Griffin, 187 Conn. at 409-10 (internal quotation marks and citations omitted, emphasis in original). In this case, BOA has come forward with the immediate cause of the damage to the law firm's files: the water caused by the bursting pipe. That said, the Bank has produced little, if any, evidence regarding what precautions it took to prevent the pipe from bursting in the first place. For example, there is no evidence about inspections of the Bank's plumbing or the vault's capability to resist flooding. See Aetna Casualty Surety Co. v. Poppel Sons Serv. Stat., Inc., 142 Conn. 598, 604-05 (1955) (upholding a decision that the defendant had successfully rebutted the presumption of negligence, and explaining that "the defendant . . . prove[d] something more than the isolated fact of destruction [of a bailed vehicle] by fire. . . . [T]he evidence furnished a detailed description of the construction and appearance of the defendant's service station. The manner in which it was maintained and the precautions taken against creating fire hazards were narrated. . . . The defendant proved, as required, the actual circumstances connected with the origin of the fire, and these included the precautions taken to prevent the loss."); see also 8A Am Jur 2d Bailments § 123 ("[W]here the bailed property is threatened by fire, flood, or other disasters, the bailee will be liable for a failure to make every reasonable effort to save the property."). Nor is there any evidence to show what precautions the Bank took after the pipe burst to prevent damage to Martin Lucas's files; indeed, all of the evidence is that the Bank took no precautions at all.

The only evidence that BOA has submitted in support of its conduct is the testimony of the Greenwich branch manager, Mr. Schmid, who avers that the Bank had not had problems with burst pipes before and that he did not know that there was a pipe above the vault. While a jury may ultimately conclude that the Bank took reasonable precautions to prevent such flooding, the scant evidence presented thus far hardly compels that conclusion. Therefore, BOA is not entitled to summary judgment on this ground.

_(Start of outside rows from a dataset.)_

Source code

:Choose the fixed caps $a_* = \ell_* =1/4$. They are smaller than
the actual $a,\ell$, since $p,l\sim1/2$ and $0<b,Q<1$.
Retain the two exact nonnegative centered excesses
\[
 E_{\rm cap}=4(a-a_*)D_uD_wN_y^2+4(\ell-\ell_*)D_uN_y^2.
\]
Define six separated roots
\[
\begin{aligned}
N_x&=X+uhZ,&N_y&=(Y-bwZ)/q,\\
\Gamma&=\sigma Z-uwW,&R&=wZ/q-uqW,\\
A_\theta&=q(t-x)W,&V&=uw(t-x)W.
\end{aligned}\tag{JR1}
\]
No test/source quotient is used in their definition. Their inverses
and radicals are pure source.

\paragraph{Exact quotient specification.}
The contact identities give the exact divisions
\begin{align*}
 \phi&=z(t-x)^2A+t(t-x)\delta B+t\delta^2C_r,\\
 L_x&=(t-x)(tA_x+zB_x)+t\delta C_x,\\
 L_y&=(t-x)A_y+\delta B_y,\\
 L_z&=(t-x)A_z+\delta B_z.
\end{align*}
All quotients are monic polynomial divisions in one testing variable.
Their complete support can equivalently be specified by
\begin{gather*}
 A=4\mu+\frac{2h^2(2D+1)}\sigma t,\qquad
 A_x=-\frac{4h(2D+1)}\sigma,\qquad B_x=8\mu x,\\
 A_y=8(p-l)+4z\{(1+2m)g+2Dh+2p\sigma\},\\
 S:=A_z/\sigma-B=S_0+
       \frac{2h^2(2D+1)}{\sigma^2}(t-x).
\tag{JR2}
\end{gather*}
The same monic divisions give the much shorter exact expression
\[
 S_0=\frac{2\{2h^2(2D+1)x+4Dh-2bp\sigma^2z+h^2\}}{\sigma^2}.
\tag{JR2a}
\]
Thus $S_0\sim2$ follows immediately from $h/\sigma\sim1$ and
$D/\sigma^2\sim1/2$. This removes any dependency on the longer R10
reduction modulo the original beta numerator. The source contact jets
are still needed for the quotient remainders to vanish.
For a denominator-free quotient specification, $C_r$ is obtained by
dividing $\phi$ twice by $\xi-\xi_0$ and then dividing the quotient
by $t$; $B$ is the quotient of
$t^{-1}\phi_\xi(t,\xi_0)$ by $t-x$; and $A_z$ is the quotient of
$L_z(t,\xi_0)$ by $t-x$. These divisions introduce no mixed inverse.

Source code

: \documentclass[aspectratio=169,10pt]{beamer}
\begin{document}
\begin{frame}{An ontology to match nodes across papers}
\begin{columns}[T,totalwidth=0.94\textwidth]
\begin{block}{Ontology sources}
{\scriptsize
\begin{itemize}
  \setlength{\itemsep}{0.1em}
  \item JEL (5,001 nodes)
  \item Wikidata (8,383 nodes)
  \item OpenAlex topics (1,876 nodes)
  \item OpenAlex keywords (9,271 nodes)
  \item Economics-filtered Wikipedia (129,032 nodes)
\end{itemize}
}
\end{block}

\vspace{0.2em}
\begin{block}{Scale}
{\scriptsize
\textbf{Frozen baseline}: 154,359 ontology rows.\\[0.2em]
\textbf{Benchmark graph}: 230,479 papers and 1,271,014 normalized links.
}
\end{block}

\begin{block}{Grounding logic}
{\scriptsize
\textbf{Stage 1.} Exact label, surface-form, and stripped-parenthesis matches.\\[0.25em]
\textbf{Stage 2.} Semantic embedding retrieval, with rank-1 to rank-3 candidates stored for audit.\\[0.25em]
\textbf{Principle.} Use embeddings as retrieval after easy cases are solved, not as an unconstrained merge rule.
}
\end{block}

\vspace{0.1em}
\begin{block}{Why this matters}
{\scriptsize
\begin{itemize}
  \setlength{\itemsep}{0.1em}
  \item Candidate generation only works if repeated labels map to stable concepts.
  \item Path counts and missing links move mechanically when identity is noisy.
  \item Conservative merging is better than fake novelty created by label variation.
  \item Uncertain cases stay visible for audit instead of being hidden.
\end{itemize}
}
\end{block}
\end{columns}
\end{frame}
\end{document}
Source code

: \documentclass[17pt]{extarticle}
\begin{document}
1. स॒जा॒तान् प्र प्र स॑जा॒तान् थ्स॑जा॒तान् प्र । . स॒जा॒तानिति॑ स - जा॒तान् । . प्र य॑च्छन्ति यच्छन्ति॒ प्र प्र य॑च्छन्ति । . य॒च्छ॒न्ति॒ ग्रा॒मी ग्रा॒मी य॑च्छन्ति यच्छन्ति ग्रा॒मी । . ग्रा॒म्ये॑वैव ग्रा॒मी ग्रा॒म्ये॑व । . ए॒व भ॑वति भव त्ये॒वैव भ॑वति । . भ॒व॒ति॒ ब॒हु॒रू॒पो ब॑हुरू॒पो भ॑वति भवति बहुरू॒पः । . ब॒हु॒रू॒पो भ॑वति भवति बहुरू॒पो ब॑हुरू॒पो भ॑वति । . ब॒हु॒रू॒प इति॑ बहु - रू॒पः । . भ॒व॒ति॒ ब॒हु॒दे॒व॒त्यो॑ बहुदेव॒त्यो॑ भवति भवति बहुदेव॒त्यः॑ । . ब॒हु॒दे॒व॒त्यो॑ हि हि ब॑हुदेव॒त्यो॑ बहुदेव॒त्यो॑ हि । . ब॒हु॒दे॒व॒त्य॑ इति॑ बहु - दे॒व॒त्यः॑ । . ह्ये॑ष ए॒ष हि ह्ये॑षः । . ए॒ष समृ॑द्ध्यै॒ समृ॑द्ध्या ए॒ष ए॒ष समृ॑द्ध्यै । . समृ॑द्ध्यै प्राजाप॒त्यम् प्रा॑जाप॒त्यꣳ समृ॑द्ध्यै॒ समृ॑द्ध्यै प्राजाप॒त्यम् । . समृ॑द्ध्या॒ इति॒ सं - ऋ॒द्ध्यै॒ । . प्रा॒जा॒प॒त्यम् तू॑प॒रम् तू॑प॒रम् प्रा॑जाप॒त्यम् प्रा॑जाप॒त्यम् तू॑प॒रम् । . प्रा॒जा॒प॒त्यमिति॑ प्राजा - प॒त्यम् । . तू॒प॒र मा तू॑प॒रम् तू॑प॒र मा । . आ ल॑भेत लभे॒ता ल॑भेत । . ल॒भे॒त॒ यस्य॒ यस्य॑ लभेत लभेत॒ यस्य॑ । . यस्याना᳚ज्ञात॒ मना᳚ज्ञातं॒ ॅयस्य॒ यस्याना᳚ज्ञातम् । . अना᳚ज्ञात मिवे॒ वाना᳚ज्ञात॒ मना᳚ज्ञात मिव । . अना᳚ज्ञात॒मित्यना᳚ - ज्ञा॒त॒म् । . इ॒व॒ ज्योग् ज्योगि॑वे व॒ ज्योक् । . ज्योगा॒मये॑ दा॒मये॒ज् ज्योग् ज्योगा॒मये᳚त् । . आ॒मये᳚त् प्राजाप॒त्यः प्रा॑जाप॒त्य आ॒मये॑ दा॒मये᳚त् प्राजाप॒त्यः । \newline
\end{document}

BOA's final two arguments for summary judgment on the bailment claim — that Martin Lucas cannot prove the elements of duty or causation — are similarly without merit. The Bank's argument regarding duty asserts that it owed no duty to prevent damage via flooding because it did not know of the aging pipe's imminent bursting. BOA argues that "[t]he Connecticut Supreme Court has repeatedly stated that the notice, whether actual or constructive, must be notice of the very defect which occasioned the injury and not merely of conditions naturally productive of that defect even though subsequently in fact producing it." Def.'s Mem. in Supp. [doc. # 41] at 14-15. BOA further argues that, with regard to notice, "the trier's consideration must be confined to the defendants' knowledge of the specific condition causing the injury, and such knowledge cannot be found to exist from a knowledge of the general or overall conditions obtaining on the premises." Id. at 15.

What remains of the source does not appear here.